(Items from a data source)
■ ■ ■ ■
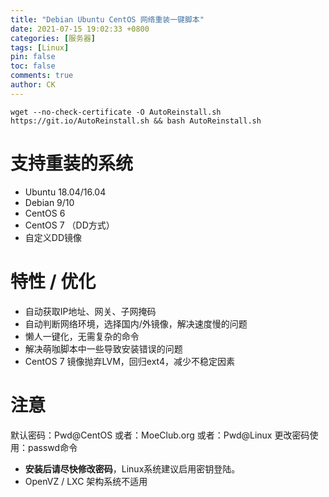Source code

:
 ```yaml
---
title: "Debian Ubuntu CentOS 网络重装一键脚本"
date: 2021-07-15 19:02:33 +0800
categories: [服务器]
tags: [Linux]
pin: false
toc: false
comments: true
author: CK
---
```


```shell
wget --no-check-certificate -O AutoReinstall.sh https://git.io/AutoReinstall.sh && bash AutoReinstall.sh
```

# 支持重装的系统

- Ubuntu 18.04/16.04
- Debian 9/10
- CentOS 6
- CentOS 7 （DD方式）
- 自定义DD镜像

# 特性 / 优化

- 自动获取IP地址、网关、子网掩码
- 自动判断网络环境，选择国内/外镜像，解决速度慢的问题
- 懒人一键化，无需复杂的命令
- 解决萌咖脚本中一些导致安装错误的问题
- CentOS 7 镜像抛弃LVM，回归ext4，减少不稳定因素

# 注意

默认密码：Pwd@CentOS
或者：MoeClub.org
或者：Pwd@Linux
更改密码使用：passwd命令

- **安装后请尽快修改密码**，Linux系统建议启用密钥登陆。
- OpenVZ / LXC 架构系统不适用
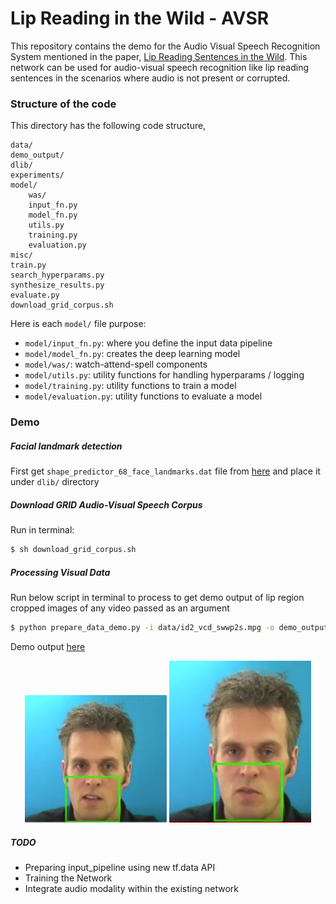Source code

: # Lip Reading in the Wild - AVSR


This repository contains the demo for the Audio Visual Speech Recognition System mentioned in the paper, [Lip Reading Sentences in the Wild](https://arxiv.org/abs/1611.05358). This network can be used for audio-visual speech recognition like lip reading sentences in the scenarios where audio is not present or corrupted.

### Structure of the code

This directory has the following code structure,

```
data/
demo_output/
dlib/
experiments/
model/
	was/
    input_fn.py
    model_fn.py
    utils.py
    training.py
    evaluation.py
misc/
train.py
search_hyperparams.py
synthesize_results.py
evaluate.py
download_grid_corpus.sh
```

Here is each ```model/``` file purpose:

- ```model/input_fn.py```: where you define the input data pipeline
- ```model/model_fn.py```: creates the deep learning model
- ```model/was/```: watch-attend-spell components
- ```model/utils.py```: utility functions for handling hyperparams / logging
- ```model/training.py```: utility functions to train a model
- ```model/evaluation.py```: utility functions to evaluate a model

### Demo

##### Facial landmark detection

First get ```shape_predictor_68_face_landmarks.dat``` file from [here](https://osdn.net/projects/sfnet_dclib/downloads/dlib/v18.10/shape_predictor_68_face_landmarks.dat.bz2/) and place it under ```dlib/``` directory

##### Download GRID Audio-Visual Speech Corpus

Run in terminal:

``` bash
$ sh download_grid_corpus.sh
```


##### Processing Visual Data

Run below script in terminal to process to get demo output of lip region cropped images of any video passed as an argument

``` bash
$ python prepare_data_demo.py -i data/id2_vcd_swwp2s.mpg -o demo_output/
```
Demo output [here](https://drive.google.com/drive/folders/1vON0G6a0X5a0JK017EQJwY9yzkkxenes)

<p align="center">
  <img src="img/ex1.JPG" width="45%"/>
  <img src="img/ex2.JPG" width="45%" height="60%"/>
</p>

##### TODO

- Preparing input_pipeline using new tf.data API
- Training the Network
- Integrate audio modality within the existing network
■ ■ ■ ■
Transcribe every entry exactly, omitting pictures.

Source code

:
 ```yaml
---
title: "Debian Ubuntu CentOS 网络重装一键脚本"
date: 2021-07-15 19:02:33 +0800
categories: [服务器]
tags: [Linux]
pin: false
toc: false
comments: true
author: CK
---
```


```shell
wget --no-check-certificate -O AutoReinstall.sh https://git.io/AutoReinstall.sh && bash AutoReinstall.sh
```

# 支持重装的系统

- Ubuntu 18.04/16.04
- Debian 9/10
- CentOS 6
- CentOS 7 （DD方式）
- 自定义DD镜像

# 特性 / 优化

- 自动获取IP地址、网关、子网掩码
- 自动判断网络环境，选择国内/外镜像，解决速度慢的问题
- 懒人一键化，无需复杂的命令
- 解决萌咖脚本中一些导致安装错误的问题
- CentOS 7 镜像抛弃LVM，回归ext4，减少不稳定因素

# 注意

默认密码：Pwd@CentOS
或者：MoeClub.org
或者：Pwd@Linux
更改密码使用：passwd命令

- **安装后请尽快修改密码**，Linux系统建议启用密钥登陆。
- OpenVZ / LXC 架构系统不适用
Source code

: # Lip Reading in the Wild - AVSR


This repository contains the demo for the Audio Visual Speech Recognition System mentioned in the paper, [Lip Reading Sentences in the Wild](https://arxiv.org/abs/1611.05358). This network can be used for audio-visual speech recognition like lip reading sentences in the scenarios where audio is not present or corrupted.

### Structure of the code

This directory has the following code structure,

```
data/
demo_output/
dlib/
experiments/
model/
	was/
    input_fn.py
    model_fn.py
    utils.py
    training.py
    evaluation.py
misc/
train.py
search_hyperparams.py
synthesize_results.py
evaluate.py
download_grid_corpus.sh
```

Here is each ```model/``` file purpose:

- ```model/input_fn.py```: where you define the input data pipeline
- ```model/model_fn.py```: creates the deep learning model
- ```model/was/```: watch-attend-spell components
- ```model/utils.py```: utility functions for handling hyperparams / logging
- ```model/training.py```: utility functions to train a model
- ```model/evaluation.py```: utility functions to evaluate a model

### Demo

##### Facial landmark detection

First get ```shape_predictor_68_face_landmarks.dat``` file from [here](https://osdn.net/projects/sfnet_dclib/downloads/dlib/v18.10/shape_predictor_68_face_landmarks.dat.bz2/) and place it under ```dlib/``` directory

##### Download GRID Audio-Visual Speech Corpus

Run in terminal:

``` bash
$ sh download_grid_corpus.sh
```


##### Processing Visual Data

Run below script in terminal to process to get demo output of lip region cropped images of any video passed as an argument

``` bash
$ python prepare_data_demo.py -i data/id2_vcd_swwp2s.mpg -o demo_output/
```
Demo output [here](https://drive.google.com/drive/folders/1vON0G6a0X5a0JK017EQJwY9yzkkxenes)

<p align="center">
  <img src="img/ex1.JPG" width="45%"/>
  <img src="img/ex2.JPG" width="45%" height="60%"/>
</p>

##### TODO

- Preparing input_pipeline using new tf.data API
- Training the Network
- Integrate audio modality within the existing network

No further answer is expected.